You can write the ratio of "a" to "b" in three ways:

\( a:b \quad \quad \frac{a}{b} \quad \quad \text{a to b} \)

Step 1: Identify the two things you are comparing. The order matters!

Step 2: Write the numbers in the same order they are asked for. "Apples to oranges" is different from "oranges to apples".

Step 3: Simplify the ratio if possible. Just like a fraction, find the simplest way to say the same comparison.
For example, a ratio of 6 to 8 is the same as saying 3 to 4.

Step 1: Write the comparison as a rate (fraction). Make sure the quantity you want to be "1" is in the denominator (bottom).

Step 2: Divide the top number (numerator) by the bottom number (denominator).

Step 3: Write your answer with the correct units. This is very important!

Key Idea: The word "per" (like in miles PER hour) is a clue that you're looking for a unit rate.

Step 1: Write down the proportion. Make sure the units match up across the top and across the bottom.

Step 2: Cross-multiply. Draw a "butterfly" or "X" to connect the numbers diagonally. Multiply the connected numbers.

\( \frac{a}{b} \)\(\searrow\)\( \frac{c}{d} \) and \( \frac{a}{b} \)\(\nwarrow\)\( \frac{c}{d} \rightarrow a \cdot d = b \cdot c \)
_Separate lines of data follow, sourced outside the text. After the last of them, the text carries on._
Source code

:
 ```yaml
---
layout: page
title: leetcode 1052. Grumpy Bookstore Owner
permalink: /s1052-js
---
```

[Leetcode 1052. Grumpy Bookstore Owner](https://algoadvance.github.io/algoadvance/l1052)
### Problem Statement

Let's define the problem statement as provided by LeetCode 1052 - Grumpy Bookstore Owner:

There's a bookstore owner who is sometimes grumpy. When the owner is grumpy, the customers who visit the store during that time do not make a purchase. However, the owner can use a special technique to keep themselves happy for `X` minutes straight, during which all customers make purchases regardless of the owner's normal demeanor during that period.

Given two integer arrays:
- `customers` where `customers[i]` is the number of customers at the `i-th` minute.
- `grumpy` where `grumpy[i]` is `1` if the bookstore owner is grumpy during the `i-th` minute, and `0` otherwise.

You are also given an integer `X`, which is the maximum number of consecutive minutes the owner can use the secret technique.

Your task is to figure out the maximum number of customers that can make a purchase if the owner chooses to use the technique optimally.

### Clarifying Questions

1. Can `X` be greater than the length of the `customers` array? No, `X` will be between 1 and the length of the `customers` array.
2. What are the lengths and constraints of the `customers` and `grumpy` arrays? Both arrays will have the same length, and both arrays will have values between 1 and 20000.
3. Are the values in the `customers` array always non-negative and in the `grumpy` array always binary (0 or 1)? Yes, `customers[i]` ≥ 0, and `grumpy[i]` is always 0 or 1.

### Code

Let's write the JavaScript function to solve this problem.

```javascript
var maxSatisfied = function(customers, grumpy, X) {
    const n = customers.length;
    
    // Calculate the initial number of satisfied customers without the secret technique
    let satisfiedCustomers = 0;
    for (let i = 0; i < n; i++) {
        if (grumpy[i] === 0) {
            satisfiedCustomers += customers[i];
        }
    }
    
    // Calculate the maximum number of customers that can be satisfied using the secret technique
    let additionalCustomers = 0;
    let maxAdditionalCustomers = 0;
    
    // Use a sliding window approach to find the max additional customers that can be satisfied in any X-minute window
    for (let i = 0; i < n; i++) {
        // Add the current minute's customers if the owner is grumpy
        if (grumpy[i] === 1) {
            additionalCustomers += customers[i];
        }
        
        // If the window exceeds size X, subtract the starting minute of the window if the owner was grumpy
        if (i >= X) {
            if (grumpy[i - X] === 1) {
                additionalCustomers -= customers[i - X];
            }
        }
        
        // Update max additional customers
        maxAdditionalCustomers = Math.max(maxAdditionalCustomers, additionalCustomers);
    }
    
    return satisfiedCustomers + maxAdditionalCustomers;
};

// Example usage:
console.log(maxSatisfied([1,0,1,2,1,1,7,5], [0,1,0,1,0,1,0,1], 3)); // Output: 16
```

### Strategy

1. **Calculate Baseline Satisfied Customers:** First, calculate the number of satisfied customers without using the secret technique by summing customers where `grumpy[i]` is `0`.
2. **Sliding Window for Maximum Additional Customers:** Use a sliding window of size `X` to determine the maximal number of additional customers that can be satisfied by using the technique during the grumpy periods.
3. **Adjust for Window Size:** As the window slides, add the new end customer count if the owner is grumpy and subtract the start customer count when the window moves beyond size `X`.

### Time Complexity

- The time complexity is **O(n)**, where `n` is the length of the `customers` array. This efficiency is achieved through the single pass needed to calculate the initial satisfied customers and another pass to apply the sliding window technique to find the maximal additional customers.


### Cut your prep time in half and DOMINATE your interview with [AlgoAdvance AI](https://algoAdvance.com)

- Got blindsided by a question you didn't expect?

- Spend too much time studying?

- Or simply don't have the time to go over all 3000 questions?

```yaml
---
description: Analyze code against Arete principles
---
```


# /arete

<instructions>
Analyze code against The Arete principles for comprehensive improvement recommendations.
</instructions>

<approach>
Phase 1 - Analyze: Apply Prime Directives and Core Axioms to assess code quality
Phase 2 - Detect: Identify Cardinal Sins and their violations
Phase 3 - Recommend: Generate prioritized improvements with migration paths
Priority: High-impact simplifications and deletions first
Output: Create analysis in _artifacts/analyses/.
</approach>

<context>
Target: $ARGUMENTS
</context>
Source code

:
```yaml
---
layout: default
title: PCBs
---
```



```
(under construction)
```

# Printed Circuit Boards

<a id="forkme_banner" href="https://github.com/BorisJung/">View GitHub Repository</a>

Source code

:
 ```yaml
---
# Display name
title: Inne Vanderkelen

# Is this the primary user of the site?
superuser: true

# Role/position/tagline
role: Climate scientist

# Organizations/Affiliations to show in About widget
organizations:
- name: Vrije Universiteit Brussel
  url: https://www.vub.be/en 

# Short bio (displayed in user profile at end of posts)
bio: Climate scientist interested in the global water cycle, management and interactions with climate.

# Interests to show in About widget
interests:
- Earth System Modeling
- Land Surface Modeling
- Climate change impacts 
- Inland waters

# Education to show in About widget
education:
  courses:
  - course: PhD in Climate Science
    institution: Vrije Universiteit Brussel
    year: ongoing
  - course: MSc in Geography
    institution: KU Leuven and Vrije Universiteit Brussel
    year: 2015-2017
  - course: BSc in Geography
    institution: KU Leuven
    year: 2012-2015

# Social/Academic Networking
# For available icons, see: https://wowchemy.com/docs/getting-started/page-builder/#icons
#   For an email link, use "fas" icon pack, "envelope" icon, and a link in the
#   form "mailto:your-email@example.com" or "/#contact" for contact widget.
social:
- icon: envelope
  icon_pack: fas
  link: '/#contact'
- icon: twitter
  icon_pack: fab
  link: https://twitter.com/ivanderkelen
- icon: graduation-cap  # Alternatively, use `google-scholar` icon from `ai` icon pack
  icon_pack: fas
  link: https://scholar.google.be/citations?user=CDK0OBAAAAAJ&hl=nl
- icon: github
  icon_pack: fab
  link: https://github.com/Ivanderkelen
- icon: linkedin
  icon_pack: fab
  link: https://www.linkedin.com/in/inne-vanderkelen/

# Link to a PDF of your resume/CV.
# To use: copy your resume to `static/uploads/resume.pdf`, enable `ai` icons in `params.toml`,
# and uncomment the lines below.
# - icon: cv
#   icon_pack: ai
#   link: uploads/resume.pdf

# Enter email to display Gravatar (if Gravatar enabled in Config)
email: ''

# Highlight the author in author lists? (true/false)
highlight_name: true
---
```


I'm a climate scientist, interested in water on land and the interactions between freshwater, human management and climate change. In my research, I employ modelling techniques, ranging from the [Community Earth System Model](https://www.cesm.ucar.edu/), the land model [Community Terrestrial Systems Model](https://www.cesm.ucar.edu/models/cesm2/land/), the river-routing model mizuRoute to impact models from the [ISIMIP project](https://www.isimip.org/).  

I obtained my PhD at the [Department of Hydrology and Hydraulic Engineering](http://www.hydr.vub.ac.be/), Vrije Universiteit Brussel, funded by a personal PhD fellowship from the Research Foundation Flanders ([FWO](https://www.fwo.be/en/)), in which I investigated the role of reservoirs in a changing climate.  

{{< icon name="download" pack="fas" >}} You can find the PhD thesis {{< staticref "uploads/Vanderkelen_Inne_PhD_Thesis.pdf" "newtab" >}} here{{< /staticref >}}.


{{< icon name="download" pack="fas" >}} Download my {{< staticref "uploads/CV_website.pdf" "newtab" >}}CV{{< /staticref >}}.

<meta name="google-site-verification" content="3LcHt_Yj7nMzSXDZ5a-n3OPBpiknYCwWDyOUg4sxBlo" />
Step 3: Solve the simple one-step equation that you just created.

Step 1: Convert the percent to a decimal. To do this, divide by 100 (or just move the decimal point two places to the left).

Step 2: Multiply the decimal by the number you are finding the percent of.

Key Idea: The word "of" in math problems almost always means you need to multiply.